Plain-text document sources
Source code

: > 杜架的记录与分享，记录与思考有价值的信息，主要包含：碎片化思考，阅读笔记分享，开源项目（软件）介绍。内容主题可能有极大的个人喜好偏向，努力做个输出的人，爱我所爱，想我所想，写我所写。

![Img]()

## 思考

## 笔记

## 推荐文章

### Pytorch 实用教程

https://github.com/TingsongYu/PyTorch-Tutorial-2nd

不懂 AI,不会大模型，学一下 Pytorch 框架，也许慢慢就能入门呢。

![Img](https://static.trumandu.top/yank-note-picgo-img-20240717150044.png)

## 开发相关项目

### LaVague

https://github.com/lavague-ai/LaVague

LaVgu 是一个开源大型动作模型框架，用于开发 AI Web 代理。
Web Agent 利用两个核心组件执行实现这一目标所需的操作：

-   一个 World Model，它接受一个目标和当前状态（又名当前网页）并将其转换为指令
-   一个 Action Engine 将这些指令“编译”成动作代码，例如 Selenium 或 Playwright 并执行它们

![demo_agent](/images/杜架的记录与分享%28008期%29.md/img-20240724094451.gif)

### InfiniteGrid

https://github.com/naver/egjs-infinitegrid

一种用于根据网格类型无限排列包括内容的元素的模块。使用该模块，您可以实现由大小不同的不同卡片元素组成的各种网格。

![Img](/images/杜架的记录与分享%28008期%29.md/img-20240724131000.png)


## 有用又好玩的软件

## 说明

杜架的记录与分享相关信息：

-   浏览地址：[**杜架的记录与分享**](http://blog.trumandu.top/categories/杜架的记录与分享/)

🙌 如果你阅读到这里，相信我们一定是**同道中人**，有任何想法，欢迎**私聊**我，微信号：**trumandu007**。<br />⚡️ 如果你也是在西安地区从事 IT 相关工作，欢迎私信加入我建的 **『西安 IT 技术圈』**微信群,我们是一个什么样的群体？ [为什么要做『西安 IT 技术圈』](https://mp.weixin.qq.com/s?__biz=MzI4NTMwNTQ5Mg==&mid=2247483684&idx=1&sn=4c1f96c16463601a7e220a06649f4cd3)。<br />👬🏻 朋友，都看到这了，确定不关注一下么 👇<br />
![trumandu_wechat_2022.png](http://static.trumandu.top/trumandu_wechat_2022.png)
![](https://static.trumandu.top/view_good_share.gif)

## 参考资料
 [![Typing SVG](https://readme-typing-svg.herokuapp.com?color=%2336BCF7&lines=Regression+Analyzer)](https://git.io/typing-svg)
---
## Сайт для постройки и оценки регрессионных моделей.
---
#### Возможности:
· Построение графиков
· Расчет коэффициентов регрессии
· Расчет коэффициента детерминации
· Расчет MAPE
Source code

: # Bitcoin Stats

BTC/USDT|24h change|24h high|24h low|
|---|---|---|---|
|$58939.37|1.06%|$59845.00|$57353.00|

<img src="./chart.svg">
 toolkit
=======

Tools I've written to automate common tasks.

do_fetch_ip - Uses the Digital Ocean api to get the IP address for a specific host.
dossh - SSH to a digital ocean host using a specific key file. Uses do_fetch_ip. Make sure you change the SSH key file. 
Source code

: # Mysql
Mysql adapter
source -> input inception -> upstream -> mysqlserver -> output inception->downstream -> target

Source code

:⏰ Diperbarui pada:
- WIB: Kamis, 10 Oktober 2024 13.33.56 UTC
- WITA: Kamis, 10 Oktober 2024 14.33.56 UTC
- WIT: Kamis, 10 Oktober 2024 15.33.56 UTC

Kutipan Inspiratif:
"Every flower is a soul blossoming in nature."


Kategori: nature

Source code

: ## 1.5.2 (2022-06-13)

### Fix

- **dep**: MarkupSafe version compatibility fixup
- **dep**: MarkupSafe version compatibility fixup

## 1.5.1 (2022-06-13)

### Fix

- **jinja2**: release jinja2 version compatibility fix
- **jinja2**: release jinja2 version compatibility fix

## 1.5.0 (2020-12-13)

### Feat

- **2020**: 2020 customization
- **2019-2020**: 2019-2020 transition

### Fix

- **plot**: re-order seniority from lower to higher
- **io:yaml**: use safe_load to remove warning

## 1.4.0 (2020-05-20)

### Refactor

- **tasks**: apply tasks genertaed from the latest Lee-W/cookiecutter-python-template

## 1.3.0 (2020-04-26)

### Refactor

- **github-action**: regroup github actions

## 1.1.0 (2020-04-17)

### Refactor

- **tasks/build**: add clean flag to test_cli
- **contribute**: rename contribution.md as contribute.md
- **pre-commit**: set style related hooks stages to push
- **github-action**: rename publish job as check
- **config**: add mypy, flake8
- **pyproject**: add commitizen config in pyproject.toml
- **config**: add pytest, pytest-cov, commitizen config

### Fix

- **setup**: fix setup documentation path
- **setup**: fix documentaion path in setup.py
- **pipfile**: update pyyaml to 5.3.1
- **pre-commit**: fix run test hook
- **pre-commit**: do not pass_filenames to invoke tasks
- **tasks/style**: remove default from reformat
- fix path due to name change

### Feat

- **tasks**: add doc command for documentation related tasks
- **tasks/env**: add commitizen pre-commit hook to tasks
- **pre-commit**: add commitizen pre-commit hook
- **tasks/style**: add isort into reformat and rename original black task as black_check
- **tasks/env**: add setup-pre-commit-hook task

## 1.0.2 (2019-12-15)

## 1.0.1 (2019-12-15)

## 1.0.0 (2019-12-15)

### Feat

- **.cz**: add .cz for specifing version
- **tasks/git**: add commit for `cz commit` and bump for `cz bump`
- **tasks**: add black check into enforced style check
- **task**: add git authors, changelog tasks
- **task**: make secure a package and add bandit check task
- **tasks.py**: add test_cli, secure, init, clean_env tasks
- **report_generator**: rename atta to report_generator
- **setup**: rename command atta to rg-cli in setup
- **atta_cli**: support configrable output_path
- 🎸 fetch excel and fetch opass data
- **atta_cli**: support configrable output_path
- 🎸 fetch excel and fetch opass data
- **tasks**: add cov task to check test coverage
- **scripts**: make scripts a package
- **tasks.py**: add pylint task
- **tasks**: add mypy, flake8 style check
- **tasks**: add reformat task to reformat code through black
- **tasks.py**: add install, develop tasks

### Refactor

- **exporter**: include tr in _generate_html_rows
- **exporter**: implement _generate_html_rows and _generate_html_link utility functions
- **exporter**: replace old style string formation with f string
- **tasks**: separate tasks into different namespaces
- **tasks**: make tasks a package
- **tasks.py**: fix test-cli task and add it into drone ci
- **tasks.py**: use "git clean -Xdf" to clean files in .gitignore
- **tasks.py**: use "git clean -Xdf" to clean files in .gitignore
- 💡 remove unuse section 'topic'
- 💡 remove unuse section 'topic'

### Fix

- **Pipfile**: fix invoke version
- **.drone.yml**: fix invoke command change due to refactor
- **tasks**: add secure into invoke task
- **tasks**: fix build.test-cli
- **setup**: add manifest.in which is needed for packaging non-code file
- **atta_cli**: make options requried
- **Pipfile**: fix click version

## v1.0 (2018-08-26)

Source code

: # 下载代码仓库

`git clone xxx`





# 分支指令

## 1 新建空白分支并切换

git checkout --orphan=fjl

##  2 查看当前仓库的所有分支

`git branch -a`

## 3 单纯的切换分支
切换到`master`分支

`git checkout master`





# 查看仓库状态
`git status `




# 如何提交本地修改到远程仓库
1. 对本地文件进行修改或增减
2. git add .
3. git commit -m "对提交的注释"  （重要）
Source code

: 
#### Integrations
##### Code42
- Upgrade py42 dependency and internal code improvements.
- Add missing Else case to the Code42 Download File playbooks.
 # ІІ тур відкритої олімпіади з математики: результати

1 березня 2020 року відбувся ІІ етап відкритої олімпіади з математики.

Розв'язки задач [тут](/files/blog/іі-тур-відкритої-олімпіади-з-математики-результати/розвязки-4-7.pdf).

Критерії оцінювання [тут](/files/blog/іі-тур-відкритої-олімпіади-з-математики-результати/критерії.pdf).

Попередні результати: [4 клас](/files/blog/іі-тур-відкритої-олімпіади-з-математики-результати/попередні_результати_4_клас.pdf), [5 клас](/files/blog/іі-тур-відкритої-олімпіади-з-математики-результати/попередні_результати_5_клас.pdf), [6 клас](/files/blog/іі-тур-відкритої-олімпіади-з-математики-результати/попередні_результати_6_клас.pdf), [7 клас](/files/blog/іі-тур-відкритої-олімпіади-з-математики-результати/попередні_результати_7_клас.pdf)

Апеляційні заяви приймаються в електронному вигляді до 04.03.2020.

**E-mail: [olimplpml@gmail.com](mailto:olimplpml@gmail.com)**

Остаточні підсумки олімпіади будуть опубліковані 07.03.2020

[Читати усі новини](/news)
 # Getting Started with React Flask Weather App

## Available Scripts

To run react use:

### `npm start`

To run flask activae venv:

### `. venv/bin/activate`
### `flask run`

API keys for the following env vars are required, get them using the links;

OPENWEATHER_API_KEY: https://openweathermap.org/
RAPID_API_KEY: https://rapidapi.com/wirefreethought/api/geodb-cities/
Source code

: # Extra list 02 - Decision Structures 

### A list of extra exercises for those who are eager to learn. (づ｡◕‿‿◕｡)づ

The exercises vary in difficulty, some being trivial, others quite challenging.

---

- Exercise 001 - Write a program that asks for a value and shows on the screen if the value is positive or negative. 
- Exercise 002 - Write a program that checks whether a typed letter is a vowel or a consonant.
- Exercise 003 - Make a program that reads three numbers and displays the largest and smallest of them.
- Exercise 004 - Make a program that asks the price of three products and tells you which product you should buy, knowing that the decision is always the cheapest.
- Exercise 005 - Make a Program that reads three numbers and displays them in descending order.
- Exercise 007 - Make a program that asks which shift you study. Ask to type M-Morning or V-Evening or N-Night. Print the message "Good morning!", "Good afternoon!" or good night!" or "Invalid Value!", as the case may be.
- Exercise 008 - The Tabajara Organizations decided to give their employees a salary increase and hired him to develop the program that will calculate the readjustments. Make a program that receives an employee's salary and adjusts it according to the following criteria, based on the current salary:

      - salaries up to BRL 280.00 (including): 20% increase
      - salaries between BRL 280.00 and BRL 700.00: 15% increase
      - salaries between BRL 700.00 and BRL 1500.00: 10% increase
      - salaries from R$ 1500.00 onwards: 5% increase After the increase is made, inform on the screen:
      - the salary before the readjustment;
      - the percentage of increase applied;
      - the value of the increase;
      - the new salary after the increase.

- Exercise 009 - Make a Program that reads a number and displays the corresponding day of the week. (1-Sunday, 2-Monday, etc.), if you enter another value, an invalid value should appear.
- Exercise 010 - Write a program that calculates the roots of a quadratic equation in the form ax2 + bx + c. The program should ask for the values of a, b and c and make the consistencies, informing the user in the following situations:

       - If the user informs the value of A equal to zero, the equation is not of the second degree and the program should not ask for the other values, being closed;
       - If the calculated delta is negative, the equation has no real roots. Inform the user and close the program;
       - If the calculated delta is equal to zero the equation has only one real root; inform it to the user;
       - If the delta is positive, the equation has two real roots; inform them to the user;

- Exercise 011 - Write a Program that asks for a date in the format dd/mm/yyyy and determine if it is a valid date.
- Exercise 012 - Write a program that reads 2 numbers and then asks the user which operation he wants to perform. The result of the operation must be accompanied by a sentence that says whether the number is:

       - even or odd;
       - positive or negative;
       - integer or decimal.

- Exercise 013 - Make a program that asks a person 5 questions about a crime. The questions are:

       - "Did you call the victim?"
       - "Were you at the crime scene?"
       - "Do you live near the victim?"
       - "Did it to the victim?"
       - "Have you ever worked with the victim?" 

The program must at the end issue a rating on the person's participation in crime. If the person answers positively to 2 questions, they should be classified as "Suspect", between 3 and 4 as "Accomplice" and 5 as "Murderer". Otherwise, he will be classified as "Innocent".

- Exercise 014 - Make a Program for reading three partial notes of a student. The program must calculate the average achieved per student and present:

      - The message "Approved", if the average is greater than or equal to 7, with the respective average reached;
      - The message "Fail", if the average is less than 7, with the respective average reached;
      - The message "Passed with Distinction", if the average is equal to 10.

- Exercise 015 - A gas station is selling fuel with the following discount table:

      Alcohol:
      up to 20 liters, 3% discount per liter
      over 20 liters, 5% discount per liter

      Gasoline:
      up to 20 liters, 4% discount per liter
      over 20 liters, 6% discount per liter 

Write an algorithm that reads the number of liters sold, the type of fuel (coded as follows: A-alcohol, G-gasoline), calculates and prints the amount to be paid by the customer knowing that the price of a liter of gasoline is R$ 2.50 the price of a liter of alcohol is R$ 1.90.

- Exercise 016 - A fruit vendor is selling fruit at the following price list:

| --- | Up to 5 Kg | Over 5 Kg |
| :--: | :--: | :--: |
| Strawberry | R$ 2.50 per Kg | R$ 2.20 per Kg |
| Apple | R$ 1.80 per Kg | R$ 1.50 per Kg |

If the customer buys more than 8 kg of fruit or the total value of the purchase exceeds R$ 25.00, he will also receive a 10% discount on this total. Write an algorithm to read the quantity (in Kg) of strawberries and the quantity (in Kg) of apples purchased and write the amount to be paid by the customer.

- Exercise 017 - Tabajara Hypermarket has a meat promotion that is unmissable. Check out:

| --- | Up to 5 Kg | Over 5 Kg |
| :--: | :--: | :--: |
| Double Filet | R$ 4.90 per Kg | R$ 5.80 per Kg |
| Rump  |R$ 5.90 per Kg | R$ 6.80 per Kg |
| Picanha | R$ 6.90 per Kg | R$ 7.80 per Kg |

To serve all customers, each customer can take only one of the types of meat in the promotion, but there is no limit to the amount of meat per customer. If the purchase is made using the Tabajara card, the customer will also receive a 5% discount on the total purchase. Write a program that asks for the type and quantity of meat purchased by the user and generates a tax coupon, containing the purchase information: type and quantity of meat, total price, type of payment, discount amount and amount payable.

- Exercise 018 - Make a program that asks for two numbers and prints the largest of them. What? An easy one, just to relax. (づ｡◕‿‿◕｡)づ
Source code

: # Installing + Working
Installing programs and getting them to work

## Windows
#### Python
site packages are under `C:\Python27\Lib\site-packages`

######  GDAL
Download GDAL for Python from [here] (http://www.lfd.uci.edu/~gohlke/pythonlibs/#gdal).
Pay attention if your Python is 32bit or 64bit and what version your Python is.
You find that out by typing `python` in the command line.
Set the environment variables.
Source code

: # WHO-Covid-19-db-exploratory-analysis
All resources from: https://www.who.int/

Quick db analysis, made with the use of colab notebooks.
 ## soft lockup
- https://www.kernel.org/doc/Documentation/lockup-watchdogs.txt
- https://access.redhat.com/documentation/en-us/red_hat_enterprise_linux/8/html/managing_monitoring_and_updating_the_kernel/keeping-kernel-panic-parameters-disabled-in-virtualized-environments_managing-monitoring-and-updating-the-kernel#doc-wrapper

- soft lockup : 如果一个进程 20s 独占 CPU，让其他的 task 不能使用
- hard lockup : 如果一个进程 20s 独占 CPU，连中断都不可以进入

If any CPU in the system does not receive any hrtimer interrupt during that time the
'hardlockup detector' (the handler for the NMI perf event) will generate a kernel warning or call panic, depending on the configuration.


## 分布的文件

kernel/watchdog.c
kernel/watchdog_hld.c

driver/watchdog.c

- [The problem]: What is needed is an exact copy of the entries above, from the first line through the line holding "- WIB: Kamis, 10 Oktober 2024 13.33.56 UTC", with both of those lines kept; please give nothing else.

- [Result of this exercise]:
Source code

: > 杜架的记录与分享，记录与思考有价值的信息，主要包含：碎片化思考，阅读笔记分享，开源项目（软件）介绍。内容主题可能有极大的个人喜好偏向，努力做个输出的人，爱我所爱，想我所想，写我所写。

![Img]()

## 思考

## 笔记

## 推荐文章

### Pytorch 实用教程

https://github.com/TingsongYu/PyTorch-Tutorial-2nd

不懂 AI,不会大模型，学一下 Pytorch 框架，也许慢慢就能入门呢。

![Img](https://static.trumandu.top/yank-note-picgo-img-20240717150044.png)

## 开发相关项目

### LaVague

https://github.com/lavague-ai/LaVague

LaVgu 是一个开源大型动作模型框架，用于开发 AI Web 代理。
Web Agent 利用两个核心组件执行实现这一目标所需的操作：

-   一个 World Model，它接受一个目标和当前状态（又名当前网页）并将其转换为指令
-   一个 Action Engine 将这些指令“编译”成动作代码，例如 Selenium 或 Playwright 并执行它们

![demo_agent](/images/杜架的记录与分享%28008期%29.md/img-20240724094451.gif)

### InfiniteGrid

https://github.com/naver/egjs-infinitegrid

一种用于根据网格类型无限排列包括内容的元素的模块。使用该模块，您可以实现由大小不同的不同卡片元素组成的各种网格。

![Img](/images/杜架的记录与分享%28008期%29.md/img-20240724131000.png)


## 有用又好玩的软件

## 说明

杜架的记录与分享相关信息：

-   浏览地址：[**杜架的记录与分享**](http://blog.trumandu.top/categories/杜架的记录与分享/)

🙌 如果你阅读到这里，相信我们一定是**同道中人**，有任何想法，欢迎**私聊**我，微信号：**trumandu007**。<br />⚡️ 如果你也是在西安地区从事 IT 相关工作，欢迎私信加入我建的 **『西安 IT 技术圈』**微信群,我们是一个什么样的群体？ [为什么要做『西安 IT 技术圈』](https://mp.weixin.qq.com/s?__biz=MzI4NTMwNTQ5Mg==&mid=2247483684&idx=1&sn=4c1f96c16463601a7e220a06649f4cd3)。<br />👬🏻 朋友，都看到这了，确定不关注一下么 👇<br />
![trumandu_wechat_2022.png](http://static.trumandu.top/trumandu_wechat_2022.png)
![](https://static.trumandu.top/view_good_share.gif)

## 参考资料
 [![Typing SVG](https://readme-typing-svg.herokuapp.com?color=%2336BCF7&lines=Regression+Analyzer)](https://git.io/typing-svg)
---
## Сайт для постройки и оценки регрессионных моделей.
---
#### Возможности:
· Построение графиков
· Расчет коэффициентов регрессии
· Расчет коэффициента детерминации
· Расчет MAPE
Source code

: # Bitcoin Stats

BTC/USDT|24h change|24h high|24h low|
|---|---|---|---|
|$58939.37|1.06%|$59845.00|$57353.00|

<img src="./chart.svg">
 toolkit
=======

Tools I've written to automate common tasks.

do_fetch_ip - Uses the Digital Ocean api to get the IP address for a specific host.
dossh - SSH to a digital ocean host using a specific key file. Uses do_fetch_ip. Make sure you change the SSH key file. 
Source code

: # Mysql
Mysql adapter
source -> input inception -> upstream -> mysqlserver -> output inception->downstream -> target

Source code

:⏰ Diperbarui pada:
- WIB: Kamis, 10 Oktober 2024 13.33.56 UTC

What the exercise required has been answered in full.